Segment Start: DATA PROVIDED

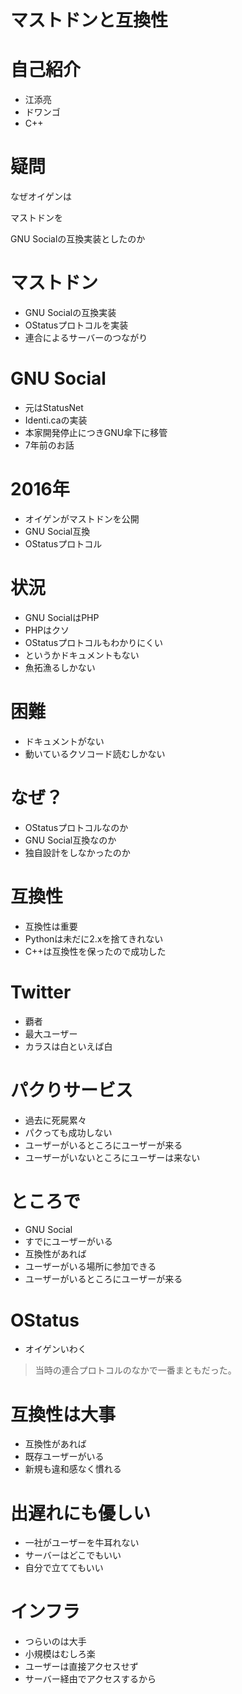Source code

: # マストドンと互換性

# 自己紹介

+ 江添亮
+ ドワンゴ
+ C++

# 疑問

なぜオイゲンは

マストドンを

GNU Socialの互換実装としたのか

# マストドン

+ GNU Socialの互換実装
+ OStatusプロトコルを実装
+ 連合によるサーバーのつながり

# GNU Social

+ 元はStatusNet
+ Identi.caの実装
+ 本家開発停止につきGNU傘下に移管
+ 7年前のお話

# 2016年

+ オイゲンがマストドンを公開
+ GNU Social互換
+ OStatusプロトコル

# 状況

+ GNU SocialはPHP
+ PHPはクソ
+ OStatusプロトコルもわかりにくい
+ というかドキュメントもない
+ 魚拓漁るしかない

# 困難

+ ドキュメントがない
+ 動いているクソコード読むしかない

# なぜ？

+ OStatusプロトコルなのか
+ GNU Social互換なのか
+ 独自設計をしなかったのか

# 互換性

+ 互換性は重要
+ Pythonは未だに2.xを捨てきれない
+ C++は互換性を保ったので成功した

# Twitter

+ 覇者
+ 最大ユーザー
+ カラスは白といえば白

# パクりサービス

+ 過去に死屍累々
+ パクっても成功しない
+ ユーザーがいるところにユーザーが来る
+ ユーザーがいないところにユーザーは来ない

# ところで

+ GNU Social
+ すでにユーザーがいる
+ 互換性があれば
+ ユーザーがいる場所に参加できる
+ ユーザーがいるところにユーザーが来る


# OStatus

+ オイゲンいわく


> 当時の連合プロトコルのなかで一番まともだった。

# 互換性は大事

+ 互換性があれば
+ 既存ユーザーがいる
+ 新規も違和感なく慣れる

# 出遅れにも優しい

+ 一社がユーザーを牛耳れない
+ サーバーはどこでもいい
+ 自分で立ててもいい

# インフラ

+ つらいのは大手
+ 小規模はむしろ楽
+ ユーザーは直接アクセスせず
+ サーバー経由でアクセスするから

Segment End: DATA PROVIDED
Segment Start: DATA PROVIDED

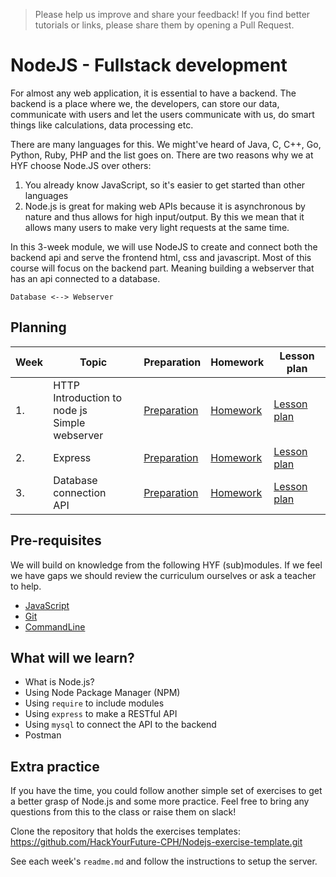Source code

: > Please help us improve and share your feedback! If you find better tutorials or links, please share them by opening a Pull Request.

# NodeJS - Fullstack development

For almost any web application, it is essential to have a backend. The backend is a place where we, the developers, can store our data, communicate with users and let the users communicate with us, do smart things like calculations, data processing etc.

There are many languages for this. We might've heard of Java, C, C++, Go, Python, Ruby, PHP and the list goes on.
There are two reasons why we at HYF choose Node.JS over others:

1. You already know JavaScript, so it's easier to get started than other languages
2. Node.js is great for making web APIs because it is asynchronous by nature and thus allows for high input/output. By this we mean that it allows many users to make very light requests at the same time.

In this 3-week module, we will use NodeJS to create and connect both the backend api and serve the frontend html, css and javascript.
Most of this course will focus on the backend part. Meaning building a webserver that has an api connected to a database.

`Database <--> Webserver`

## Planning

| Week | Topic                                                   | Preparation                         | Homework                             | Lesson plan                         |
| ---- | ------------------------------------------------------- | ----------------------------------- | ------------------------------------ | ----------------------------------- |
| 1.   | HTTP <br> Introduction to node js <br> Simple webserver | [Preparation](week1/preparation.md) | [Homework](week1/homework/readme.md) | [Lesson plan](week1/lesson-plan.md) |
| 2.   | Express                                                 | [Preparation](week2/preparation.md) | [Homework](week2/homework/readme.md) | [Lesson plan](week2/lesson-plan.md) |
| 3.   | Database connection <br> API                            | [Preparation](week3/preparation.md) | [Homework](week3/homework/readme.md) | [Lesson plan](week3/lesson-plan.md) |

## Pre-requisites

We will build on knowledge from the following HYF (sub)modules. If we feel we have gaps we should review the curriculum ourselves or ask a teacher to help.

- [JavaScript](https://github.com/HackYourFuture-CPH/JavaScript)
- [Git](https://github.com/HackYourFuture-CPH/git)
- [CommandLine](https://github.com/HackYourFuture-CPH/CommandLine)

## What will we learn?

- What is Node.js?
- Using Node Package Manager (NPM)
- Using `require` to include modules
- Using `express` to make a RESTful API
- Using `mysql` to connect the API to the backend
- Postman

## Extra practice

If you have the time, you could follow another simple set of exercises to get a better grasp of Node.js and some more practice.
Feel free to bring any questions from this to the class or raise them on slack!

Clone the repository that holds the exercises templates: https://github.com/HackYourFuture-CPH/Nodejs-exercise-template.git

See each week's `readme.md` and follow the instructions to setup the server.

Segment End: DATA PROVIDED
Segment Start: DATA PROVIDED

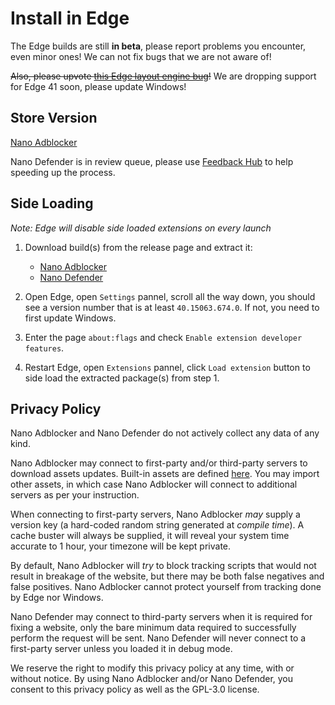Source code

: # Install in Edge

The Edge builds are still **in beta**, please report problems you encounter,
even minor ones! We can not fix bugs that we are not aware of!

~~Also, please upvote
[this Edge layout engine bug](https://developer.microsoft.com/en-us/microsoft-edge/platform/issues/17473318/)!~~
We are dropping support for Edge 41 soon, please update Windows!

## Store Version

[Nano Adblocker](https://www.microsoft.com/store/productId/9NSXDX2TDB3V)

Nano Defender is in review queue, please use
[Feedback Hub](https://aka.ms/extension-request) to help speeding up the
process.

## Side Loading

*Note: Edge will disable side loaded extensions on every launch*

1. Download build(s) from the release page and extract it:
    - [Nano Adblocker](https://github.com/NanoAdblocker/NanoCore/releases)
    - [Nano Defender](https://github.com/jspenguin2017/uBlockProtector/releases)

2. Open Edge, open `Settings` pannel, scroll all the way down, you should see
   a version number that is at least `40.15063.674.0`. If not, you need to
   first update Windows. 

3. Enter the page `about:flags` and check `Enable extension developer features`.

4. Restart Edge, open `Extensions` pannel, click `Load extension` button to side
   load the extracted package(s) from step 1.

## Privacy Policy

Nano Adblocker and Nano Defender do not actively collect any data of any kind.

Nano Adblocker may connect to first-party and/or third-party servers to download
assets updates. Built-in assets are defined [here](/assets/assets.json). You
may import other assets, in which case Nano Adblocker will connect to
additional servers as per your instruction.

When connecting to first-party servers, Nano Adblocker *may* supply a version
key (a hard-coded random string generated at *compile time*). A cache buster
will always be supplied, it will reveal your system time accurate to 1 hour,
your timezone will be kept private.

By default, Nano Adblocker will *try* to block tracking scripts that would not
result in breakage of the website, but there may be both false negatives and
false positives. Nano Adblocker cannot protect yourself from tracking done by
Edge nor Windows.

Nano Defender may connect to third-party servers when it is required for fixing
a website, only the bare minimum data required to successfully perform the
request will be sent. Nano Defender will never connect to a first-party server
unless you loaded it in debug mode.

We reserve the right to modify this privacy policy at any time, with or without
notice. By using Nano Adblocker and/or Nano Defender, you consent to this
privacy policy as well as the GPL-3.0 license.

Segment End: DATA PROVIDED

_YOUR TASK_
All lines in the data above from the one with "# NodeJS - Fullstack development" through the one with "2. Node.js is" must be repeated exactly, and no others.

_ANSWER TO THIS PROBLEM_
# NodeJS - Fullstack development

For almost any web application, it is essential to have a backend. The backend is a place where we, the developers, can store our data, communicate with users and let the users communicate with us, do smart things like calculations, data processing etc.

There are many languages for this. We might've heard of Java, C, C++, Go, Python, Ruby, PHP and the list goes on.
There are two reasons why we at HYF choose Node.JS over others:

1. You already know JavaScript, so it's easier to get started than other languages
2. Node.js is great for making web APIs because it is asynchronous by nature and thus allows for high input/output. By this we mean that it allows many users to make very light requests at the same time.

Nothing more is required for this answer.